Campus-Only Access for Five (5) Years

Degree Name

Doctor of Philosophy (PhD)

Degree Program

Psychology

Year Degree Awarded

2017

Month Degree Awarded

May

First Advisor

Bernhard Leidner

Second Advisor

Brian Lickel

Subject Categories

Quantitative Psychology | Social and Behavioral Sciences | Social Psychology

Abstract

As time distances people from moral transgressions, do affected parties experience a lingering need for addressing the past, or does the need gradually fade away over time? Do people perceive time differently depending on whether the ingroup has committed or suffered the transgression? In two different intergroup contexts, we investigate the role of temporal distance in attitudes toward justice and reconciliation after moral transgressions from the perspectives of both victim and perpetrator groups. In the context of the conflict between Serbs and Bosniaks, Study 1 showed that temporal distance from intergroup transgressions predicted different reactions to the transgression between victim and perpetrator groups.
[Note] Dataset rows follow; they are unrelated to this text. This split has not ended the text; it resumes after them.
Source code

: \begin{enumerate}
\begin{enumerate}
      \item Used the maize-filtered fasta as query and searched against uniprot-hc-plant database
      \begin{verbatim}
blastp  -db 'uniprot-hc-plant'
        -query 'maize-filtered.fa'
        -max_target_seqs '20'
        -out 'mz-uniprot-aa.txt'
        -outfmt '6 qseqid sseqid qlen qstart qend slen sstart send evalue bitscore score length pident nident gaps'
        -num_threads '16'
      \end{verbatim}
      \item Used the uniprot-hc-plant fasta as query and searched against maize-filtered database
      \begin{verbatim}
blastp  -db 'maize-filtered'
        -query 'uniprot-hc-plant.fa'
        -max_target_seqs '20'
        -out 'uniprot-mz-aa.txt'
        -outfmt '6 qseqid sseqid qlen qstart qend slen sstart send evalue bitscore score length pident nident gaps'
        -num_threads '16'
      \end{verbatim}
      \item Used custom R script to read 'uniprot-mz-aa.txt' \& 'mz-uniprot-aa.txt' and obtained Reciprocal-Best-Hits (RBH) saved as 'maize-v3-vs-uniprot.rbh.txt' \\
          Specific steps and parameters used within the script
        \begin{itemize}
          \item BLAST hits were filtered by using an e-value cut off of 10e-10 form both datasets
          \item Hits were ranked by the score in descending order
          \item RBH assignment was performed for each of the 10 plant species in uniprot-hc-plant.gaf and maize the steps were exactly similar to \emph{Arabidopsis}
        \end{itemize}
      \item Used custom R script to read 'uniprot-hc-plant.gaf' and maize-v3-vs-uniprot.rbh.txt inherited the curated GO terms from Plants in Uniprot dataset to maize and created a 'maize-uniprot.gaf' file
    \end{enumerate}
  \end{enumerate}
Whereas increased subjective temporal distance predicted more opposition to justice and reconciliation efforts via reduced empathy for outgroup members among the perpetrator group, it predicted more willingness to forgo justice and reconcile via increased empathy for outgroup members among the victim group. Study 1 also demonstrated another type of temporal asymmetry between victim and perpetrator groups. Compared to Serbs, the primary perpetrator group in the conflict, Bosniaks perceived the war as temporally closer. In the context of the conflict between the U.S. and Iran, Study 2 provided a partial conceptual replication of Study 1, and further explored the moderating role of ingroup glorification. Whereas high glorifiers perceived the transgression as temporally closer when the ingroup is the victim than the perpetrator, low glorifiers reacted in the exact opposite manner, perceiving the transgression as more distant when the ingroup was the perpetrator than when it was the victim. These divergent perceptions of time further yielded victim and perpetrator group members’ different attitudes toward justice and reconciliation. Study 3 further established the causal relationships between temporal distance and attitudes toward justice and reconciliation via empathy, again moderated by glorification. The implications for post-conflict peacebuilding are discussed.